How it works: short version

Now anyone can use the IPFS network because it is very easy to use. This is what happened:

  1. When you add a file to IPFS, the file is divided into multiple blocks, each block is run through an algorithm and assigned a unique ID. The entire file including these block IDs is also assigned an ID. Initially, your machine will be the only place where people can get files, but other nodes (machines) can also extract and distribute it.
  2. If the network finds that some of your data is the same as what is already stored in it, it uses that data only, without adding a copy. Suppose you want to host the "Deluxe Edition" of a recorded album. Ten of the songs are the same as the album you have already recorded, but two of them are new, so when you add them to IPFS, the system will identify duplicate tracks and use the existing ID, adding only the new ID to two New song.

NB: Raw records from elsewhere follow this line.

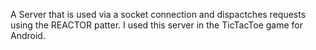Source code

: A Server that is used via a socket connection and dispactches requests using the REACTOR patter. I used this server in the TicTacToe game for Android. 
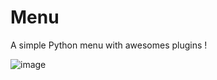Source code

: # Menu
A simple Python menu with awesomes plugins !

![image](https://user-images.githubusercontent.com/66211574/174402023-0b47f0c4-83f3-46b8-bdc0-37838eaaf553.png)
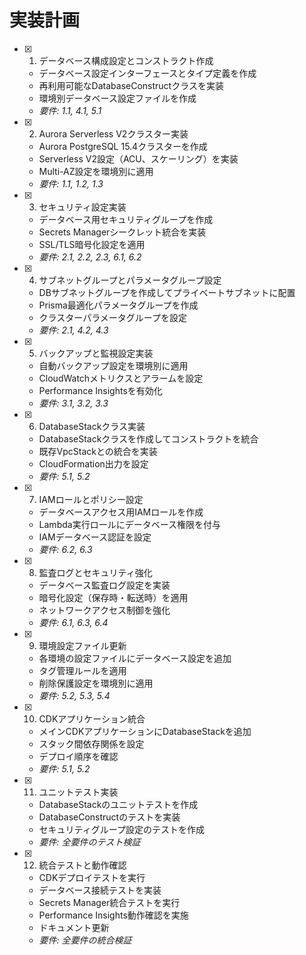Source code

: # 実装計画

- [x] 1. データベース構成設定とコンストラクト作成
  - データベース設定インターフェースとタイプ定義を作成
  - 再利用可能なDatabaseConstructクラスを実装
  - 環境別データベース設定ファイルを作成
  - _要件: 1.1, 4.1, 5.1_

- [x] 2. Aurora Serverless V2クラスター実装
  - Aurora PostgreSQL 15.4クラスターを作成
  - Serverless V2設定（ACU、スケーリング）を実装
  - Multi-AZ設定を環境別に適用
  - _要件: 1.1, 1.2, 1.3_

- [x] 3. セキュリティ設定実装
  - データベース用セキュリティグループを作成
  - Secrets Managerシークレット統合を実装
  - SSL/TLS暗号化設定を適用
  - _要件: 2.1, 2.2, 2.3, 6.1, 6.2_

- [x] 4. サブネットグループとパラメータグループ設定
  - DBサブネットグループを作成してプライベートサブネットに配置
  - Prisma最適化パラメータグループを作成
  - クラスターパラメータグループを設定
  - _要件: 2.1, 4.2, 4.3_

- [x] 5. バックアップと監視設定実装
  - 自動バックアップ設定を環境別に適用
  - CloudWatchメトリクスとアラームを設定
  - Performance Insightsを有効化
  - _要件: 3.1, 3.2, 3.3_

- [x] 6. DatabaseStackクラス実装
  - DatabaseStackクラスを作成してコンストラクトを統合
  - 既存VpcStackとの統合を実装
  - CloudFormation出力を設定
  - _要件: 5.1, 5.2_

- [x] 7. IAMロールとポリシー設定
  - データベースアクセス用IAMロールを作成
  - Lambda実行ロールにデータベース権限を付与
  - IAMデータベース認証を設定
  - _要件: 6.2, 6.3_

- [x] 8. 監査ログとセキュリティ強化
  - データベース監査ログ設定を実装
  - 暗号化設定（保存時・転送時）を適用
  - ネットワークアクセス制御を強化
  - _要件: 6.1, 6.3, 6.4_

- [x] 9. 環境設定ファイル更新
  - 各環境の設定ファイルにデータベース設定を追加
  - タグ管理ルールを適用
  - 削除保護設定を環境別に適用
  - _要件: 5.2, 5.3, 5.4_

- [x] 10. CDKアプリケーション統合
  - メインCDKアプリケーションにDatabaseStackを追加
  - スタック間依存関係を設定
  - デプロイ順序を確認
  - _要件: 5.1, 5.2_

- [x] 11. ユニットテスト実装
  - DatabaseStackのユニットテストを作成
  - DatabaseConstructのテストを実装
  - セキュリティグループ設定のテストを作成
  - _要件: 全要件のテスト検証_

- [x] 12. 統合テストと動作確認
  - CDKデプロイテストを実行
  - データベース接続テストを実装
  - Secrets Manager統合テストを実行
  - Performance Insights動作確認を実施
  - ドキュメント更新
  - _要件: 全要件の統合検証_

  1. Each node on the network stores some data (probably the data that the node wants to distribute and the data that the node has recently opened) and a part of the index, which can help people find where to find content on the network.
  2. If you want to open a file, ask the network to find its ID and connect you to anyone who owns the file. The naming system named IPNS helps translate human-readable names into machine-readable IDs that the system will search.

Simpler translation: IPFS names each piece of data, lists where it is stored at any given time, and helps devices send data directly to each other.

Working principle: technical version

IPFS has three main functions: content addressing provides identity for data, Merkle-DAG provides structure for data, and distributed hash tables tell you where to find it.

Content addressing: what, where not

Most of our current content has location-based addresses (C: / Users / Username / Documents,, etc.) that tell us where to find the data. In systems with decentralized content, this does not work because the content can be stored almost anywhere, so systems such as IPFS and BitTorrent use "content addressing" instead.

A content addressing system works by running a block of data through an algorithm, which assigns a unique ID, or hash. Each identical copy of the file will have the same ID, which means that when IPFS looks for it, it can find every instance stored on the network.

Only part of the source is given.